Subject: But there may be a bug in the "clean filesystem" code anyway.
To: None <current-users@NetBSD.ORG>
From: John F. Woods <jfw@jfwhome.funhouse.com>
List: current-users
Date: 04/19/1995 11:00:06
I updated my system this past weekend, with my usual step-by-step
process of doing first /bin and /sbin, rebooting, then doing
everything else.  This resulted in my seeing the "please fsck"
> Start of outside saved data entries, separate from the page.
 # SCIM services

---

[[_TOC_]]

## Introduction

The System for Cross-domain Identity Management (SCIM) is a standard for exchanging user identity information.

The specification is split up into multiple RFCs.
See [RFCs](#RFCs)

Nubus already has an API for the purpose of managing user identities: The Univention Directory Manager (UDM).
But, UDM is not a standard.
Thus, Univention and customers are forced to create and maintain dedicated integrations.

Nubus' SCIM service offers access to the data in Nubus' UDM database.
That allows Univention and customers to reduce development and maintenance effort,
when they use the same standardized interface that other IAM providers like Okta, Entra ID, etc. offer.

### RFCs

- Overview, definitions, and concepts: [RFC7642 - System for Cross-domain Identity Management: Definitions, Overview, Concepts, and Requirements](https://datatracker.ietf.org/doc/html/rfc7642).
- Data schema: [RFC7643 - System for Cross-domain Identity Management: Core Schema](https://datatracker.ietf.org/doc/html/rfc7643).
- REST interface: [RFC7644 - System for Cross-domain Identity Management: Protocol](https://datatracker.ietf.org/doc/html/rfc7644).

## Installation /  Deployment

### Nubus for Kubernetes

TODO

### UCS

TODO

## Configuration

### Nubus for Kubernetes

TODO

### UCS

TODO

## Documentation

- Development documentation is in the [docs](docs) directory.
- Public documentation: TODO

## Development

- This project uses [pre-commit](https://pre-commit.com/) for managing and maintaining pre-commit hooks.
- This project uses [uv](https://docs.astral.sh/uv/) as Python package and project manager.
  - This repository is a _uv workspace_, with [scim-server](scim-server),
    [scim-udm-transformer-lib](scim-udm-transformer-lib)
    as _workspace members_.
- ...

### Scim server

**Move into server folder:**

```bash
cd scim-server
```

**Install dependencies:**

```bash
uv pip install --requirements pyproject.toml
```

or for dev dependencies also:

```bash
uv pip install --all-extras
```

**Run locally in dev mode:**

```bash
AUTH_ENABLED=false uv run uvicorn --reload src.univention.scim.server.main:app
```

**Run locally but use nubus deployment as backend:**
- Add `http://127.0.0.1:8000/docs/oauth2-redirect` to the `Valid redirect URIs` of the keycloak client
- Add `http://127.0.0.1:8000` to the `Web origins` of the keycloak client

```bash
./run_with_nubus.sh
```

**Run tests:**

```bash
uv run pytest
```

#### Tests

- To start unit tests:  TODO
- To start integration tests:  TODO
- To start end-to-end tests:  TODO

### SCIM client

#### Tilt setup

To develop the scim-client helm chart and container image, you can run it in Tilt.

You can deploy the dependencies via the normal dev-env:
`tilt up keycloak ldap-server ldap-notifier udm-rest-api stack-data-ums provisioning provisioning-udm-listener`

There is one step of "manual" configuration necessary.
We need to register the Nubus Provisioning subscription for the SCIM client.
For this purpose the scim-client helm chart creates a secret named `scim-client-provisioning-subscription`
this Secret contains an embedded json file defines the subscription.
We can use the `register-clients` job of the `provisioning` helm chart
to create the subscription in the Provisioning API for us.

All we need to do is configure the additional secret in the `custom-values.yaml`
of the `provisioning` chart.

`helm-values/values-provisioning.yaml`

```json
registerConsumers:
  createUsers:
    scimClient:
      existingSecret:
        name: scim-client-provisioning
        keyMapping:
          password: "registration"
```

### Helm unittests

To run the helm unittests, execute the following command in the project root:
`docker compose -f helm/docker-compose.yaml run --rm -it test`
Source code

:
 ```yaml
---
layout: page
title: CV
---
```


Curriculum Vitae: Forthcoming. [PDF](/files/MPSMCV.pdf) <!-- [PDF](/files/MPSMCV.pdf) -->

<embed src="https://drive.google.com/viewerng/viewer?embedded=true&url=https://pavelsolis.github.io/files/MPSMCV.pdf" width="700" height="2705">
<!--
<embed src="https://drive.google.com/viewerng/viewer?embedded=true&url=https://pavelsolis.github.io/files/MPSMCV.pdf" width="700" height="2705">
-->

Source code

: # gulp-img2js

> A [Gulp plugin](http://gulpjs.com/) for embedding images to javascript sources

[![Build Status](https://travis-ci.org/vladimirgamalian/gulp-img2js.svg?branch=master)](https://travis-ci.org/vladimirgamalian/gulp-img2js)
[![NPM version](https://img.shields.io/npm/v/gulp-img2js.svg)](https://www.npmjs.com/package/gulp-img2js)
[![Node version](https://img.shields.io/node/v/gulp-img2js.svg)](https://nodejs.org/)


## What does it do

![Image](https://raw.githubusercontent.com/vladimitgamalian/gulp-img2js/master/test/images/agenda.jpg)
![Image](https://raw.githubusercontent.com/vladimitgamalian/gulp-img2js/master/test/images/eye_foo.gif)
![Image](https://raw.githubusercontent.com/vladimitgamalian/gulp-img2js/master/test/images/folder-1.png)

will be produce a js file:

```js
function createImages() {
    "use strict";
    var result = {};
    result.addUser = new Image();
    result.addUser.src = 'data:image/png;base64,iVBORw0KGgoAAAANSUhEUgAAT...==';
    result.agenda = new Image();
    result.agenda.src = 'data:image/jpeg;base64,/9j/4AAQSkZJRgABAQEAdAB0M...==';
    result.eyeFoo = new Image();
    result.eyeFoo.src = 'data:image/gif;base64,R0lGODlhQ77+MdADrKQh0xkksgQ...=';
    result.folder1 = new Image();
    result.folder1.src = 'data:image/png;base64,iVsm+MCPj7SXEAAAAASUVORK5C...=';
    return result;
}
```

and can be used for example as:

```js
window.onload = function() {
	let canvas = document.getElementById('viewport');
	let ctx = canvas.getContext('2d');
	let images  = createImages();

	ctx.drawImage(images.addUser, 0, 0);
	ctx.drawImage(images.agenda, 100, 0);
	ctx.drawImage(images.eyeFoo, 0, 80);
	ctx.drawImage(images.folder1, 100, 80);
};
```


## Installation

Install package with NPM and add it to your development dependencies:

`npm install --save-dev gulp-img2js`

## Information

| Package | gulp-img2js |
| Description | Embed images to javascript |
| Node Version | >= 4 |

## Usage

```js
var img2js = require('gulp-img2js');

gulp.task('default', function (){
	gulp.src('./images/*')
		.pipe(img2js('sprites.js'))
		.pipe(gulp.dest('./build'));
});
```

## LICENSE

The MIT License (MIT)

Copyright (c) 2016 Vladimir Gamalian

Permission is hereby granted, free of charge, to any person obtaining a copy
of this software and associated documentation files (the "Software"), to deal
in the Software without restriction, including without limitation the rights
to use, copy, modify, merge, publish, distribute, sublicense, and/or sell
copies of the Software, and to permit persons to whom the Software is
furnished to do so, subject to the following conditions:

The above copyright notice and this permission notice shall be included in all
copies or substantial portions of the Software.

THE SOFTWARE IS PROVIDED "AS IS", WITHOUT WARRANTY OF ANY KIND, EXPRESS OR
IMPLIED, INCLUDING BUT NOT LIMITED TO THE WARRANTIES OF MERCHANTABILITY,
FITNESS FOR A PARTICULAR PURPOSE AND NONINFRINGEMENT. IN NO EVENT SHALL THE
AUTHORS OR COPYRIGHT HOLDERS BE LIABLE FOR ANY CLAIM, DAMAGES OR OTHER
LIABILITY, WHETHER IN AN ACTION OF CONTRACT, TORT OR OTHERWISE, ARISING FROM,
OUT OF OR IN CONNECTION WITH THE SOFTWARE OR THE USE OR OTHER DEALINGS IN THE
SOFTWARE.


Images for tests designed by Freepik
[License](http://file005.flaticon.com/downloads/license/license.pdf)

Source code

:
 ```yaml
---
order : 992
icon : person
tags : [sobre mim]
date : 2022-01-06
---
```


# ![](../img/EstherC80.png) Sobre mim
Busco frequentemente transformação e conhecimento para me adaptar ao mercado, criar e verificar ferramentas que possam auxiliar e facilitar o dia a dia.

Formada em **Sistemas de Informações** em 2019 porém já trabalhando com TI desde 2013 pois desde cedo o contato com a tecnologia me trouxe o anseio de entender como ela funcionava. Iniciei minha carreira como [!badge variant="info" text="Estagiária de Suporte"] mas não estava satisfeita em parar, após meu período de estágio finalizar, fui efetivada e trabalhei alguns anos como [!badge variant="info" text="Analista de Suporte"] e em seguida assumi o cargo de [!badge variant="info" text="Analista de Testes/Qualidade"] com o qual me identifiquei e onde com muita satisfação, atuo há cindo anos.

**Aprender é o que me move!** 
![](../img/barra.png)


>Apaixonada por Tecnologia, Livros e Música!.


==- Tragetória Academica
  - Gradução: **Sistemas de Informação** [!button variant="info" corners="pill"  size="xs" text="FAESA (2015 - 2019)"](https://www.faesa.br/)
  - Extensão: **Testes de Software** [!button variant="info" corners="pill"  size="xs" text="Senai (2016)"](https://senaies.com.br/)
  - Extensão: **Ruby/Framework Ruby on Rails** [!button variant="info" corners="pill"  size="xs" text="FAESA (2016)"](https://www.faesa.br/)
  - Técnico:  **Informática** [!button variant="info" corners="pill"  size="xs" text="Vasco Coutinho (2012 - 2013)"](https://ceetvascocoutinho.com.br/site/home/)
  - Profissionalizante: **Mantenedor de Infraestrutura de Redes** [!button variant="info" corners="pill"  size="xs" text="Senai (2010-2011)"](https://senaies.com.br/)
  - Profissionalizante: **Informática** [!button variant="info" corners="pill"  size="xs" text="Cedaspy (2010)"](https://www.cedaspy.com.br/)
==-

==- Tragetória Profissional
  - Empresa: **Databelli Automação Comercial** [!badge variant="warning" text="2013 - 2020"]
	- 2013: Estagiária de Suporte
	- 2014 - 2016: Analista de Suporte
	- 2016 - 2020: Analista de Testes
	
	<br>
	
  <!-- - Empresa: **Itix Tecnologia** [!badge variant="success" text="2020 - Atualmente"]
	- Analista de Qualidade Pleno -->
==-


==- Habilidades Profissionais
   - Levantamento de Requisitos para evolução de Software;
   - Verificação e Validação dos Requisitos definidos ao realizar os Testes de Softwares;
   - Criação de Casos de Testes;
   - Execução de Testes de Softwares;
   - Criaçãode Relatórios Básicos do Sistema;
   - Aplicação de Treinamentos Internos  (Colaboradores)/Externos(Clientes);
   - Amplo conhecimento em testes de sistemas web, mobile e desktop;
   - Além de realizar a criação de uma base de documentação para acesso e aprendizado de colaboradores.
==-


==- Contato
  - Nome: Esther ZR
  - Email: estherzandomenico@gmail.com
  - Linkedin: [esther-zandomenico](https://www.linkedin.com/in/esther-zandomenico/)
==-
messages once (twice, actually, since I did just the kernel first),
and I forced a reboot so that fsck would clean up (I hadn't actually
known that feature was installed, but its lack has been so glaring for
some time that I figured it out immediately from just the kernel
message :-).  I then wound up replacing /sbin/init (with the domestic
version, should have done that all at once) and rebooting.  fsck
didn't check the filesystem, since it got unmounted cleanly, but there
was a loose inode (the smoking remains of /sbin/init, of course),
which I discovered by doing an fsck by hand.  (Figuring that there WAS
going to be a loose inode.)

Sometime later, in my experimentation with turning my broken cache
back on in the presence of putative cache-flushing code, my system
panic'ed with a "dup alloc" message.  Could it be that the mild
curdling that was left over from the previous reboot caused that,
rather than my cache scrambling DMA?  (There was some other damage on
the filesystems when I rebooted, but that might have been from the
sudeen halt.)

Something else that makes me suspicious of the kernel code that sets
the clean flag: several times, including when I had the unreferenced
inode, when rebooting I got the infinite loop of "vflushbuf: dirty"
messages (I think that's the one, I haven't seen it in a while).  But
after rebooting, fsck announced that the filesystems were all clean.
If the kernel was wedged trying to write something out, why had it
already marked the filesystems clean?  Very strange.